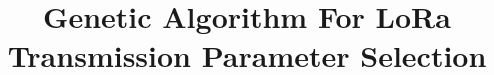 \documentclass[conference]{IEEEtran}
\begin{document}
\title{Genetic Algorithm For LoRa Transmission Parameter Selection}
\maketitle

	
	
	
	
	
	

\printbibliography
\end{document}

...

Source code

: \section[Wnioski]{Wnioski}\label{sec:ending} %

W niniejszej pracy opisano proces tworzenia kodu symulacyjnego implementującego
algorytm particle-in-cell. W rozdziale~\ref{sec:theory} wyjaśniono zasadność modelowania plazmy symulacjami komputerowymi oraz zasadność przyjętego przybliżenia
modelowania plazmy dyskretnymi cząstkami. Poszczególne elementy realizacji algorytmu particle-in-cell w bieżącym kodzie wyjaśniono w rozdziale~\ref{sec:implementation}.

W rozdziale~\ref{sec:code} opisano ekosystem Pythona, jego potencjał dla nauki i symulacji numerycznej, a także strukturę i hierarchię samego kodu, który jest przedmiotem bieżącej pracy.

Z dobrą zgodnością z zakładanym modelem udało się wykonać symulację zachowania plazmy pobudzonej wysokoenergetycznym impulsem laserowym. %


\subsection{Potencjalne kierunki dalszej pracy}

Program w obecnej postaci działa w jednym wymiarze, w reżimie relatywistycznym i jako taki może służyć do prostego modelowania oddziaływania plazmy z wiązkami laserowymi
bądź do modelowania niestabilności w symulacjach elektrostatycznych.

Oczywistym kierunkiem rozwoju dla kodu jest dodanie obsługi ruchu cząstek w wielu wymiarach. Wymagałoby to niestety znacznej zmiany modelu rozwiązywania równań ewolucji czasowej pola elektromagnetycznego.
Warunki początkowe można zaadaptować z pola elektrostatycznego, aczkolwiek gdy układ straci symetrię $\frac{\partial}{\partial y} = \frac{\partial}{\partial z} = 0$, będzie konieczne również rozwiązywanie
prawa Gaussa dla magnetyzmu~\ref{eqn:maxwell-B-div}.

**Work order:**
Filter the listing above for lines with the word "rozdziale", and copy each one you find.

**Task response:**
algorytm particle-in-cell. W rozdziale~\ref{sec:theory} wyjaśniono zasadność modelowania plazmy symulacjami komputerowymi oraz zasadność przyjętego przybliżenia
modelowania plazmy dyskretnymi cząstkami. Poszczególne elementy realizacji algorytmu particle-in-cell w bieżącym kodzie wyjaśniono w rozdziale~\ref{sec:implementation}.
W rozdziale~\ref{sec:code} opisano ekosystem Pythona, jego potencjał dla nauki i symulacji numerycznej, a także strukturę i hierarchię samego kodu, który jest przedmiotem bieżącej pracy.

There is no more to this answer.